__DESCRIPTION OF THE TASK__.
In the copy, include every entry exactly but none of the images.

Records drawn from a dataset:
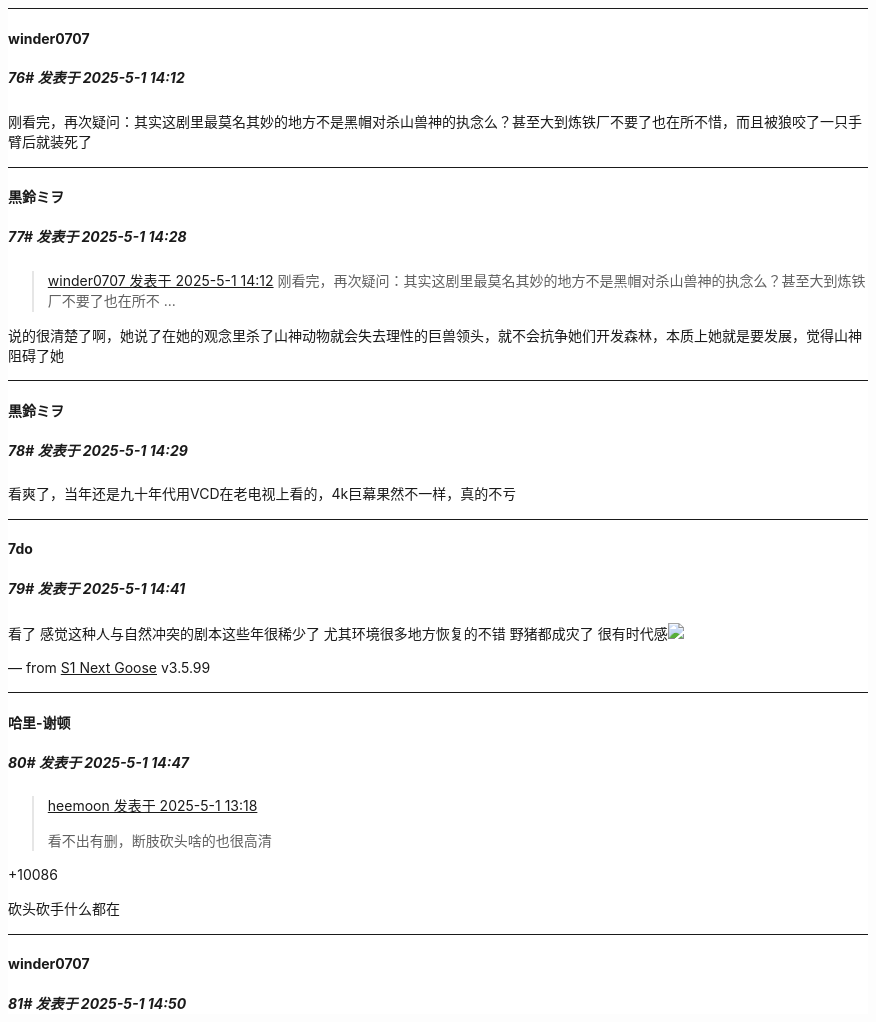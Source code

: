 *****

####  winder0707  
##### 76#       发表于 2025-5-1 14:12

刚看完，再次疑问：其实这剧里最莫名其妙的地方不是黑帽对杀山兽神的执念么？甚至大到炼铁厂不要了也在所不惜，而且被狼咬了一只手臂后就装死了


*****

####  黒鈴ミヲ  
##### 77#       发表于 2025-5-1 14:28

<blockquote><a href="httphttps://stage1st.com/2b/forum.php?mod=redirect&amp;goto=findpost&amp;pid=67771993&amp;ptid=2249132" target="_blank">winder0707 发表于 2025-5-1 14:12</a>
刚看完，再次疑问：其实这剧里最莫名其妙的地方不是黑帽对杀山兽神的执念么？甚至大到炼铁厂不要了也在所不 ...</blockquote>
说的很清楚了啊，她说了在她的观念里杀了山神动物就会失去理性的巨兽领头，就不会抗争她们开发森林，本质上她就是要发展，觉得山神阻碍了她

*****

####  黒鈴ミヲ  
##### 78#       发表于 2025-5-1 14:29

看爽了，当年还是九十年代用VCD在老电视上看的，4k巨幕果然不一样，真的不亏


*****

####  7do  
##### 79#       发表于 2025-5-1 14:41

看了 感觉这种人与自然冲突的剧本这些年很稀少了 尤其环境很多地方恢复的不错 野猪都成灾了
很有时代感<img src="https://static.stage1st.com/image/smiley/face2017/009.gif" referrerpolicy="no-referrer">

— from [S1 Next Goose](https://www.pgyer.com/GcUxKd4w) v3.5.99


*****

####  哈里-谢顿  
##### 80#       发表于 2025-5-1 14:47

<blockquote><a href="httphttps://stage1st.com/2b/forum.php?mod=redirect&amp;goto=findpost&amp;pid=67771870&amp;ptid=2249132" target="_blank">heemoon 发表于 2025-5-1 13:18</a>

看不出有删，断肢砍头啥的也很高清</blockquote>
+10086

砍头砍手什么都在


*****

####  winder0707  
##### 81#       发表于 2025-5-1 14:50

__WRITTEN RESPONSE__.
Source code

: *****

####  winder0707  
##### 76#       发表于 2025-5-1 14:12

刚看完，再次疑问：其实这剧里最莫名其妙的地方不是黑帽对杀山兽神的执念么？甚至大到炼铁厂不要了也在所不惜，而且被狼咬了一只手臂后就装死了


*****

####  黒鈴ミヲ  
##### 77#       发表于 2025-5-1 14:28

<blockquote><a href="httphttps://stage1st.com/2b/forum.php?mod=redirect&amp;goto=findpost&amp;pid=67771993&amp;ptid=2249132" target="_blank">winder0707 发表于 2025-5-1 14:12</a>
刚看完，再次疑问：其实这剧里最莫名其妙的地方不是黑帽对杀山兽神的执念么？甚至大到炼铁厂不要了也在所不 ...</blockquote>
说的很清楚了啊，她说了在她的观念里杀了山神动物就会失去理性的巨兽领头，就不会抗争她们开发森林，本质上她就是要发展，觉得山神阻碍了她

*****

####  黒鈴ミヲ  
##### 78#       发表于 2025-5-1 14:29

看爽了，当年还是九十年代用VCD在老电视上看的，4k巨幕果然不一样，真的不亏


*****

####  7do  
##### 79#       发表于 2025-5-1 14:41

看了 感觉这种人与自然冲突的剧本这些年很稀少了 尤其环境很多地方恢复的不错 野猪都成灾了
很有时代感<img src="https://static.stage1st.com/image/smiley/face2017/009.gif" referrerpolicy="no-referrer">

— from [S1 Next Goose](https://www.pgyer.com/GcUxKd4w) v3.5.99


*****

####  哈里-谢顿  
##### 80#       发表于 2025-5-1 14:47

<blockquote><a href="httphttps://stage1st.com/2b/forum.php?mod=redirect&amp;goto=findpost&amp;pid=67771870&amp;ptid=2249132" target="_blank">heemoon 发表于 2025-5-1 13:18</a>

看不出有删，断肢砍头啥的也很高清</blockquote>
+10086

砍头砍手什么都在


*****

####  winder0707  
##### 81#       发表于 2025-5-1 14:50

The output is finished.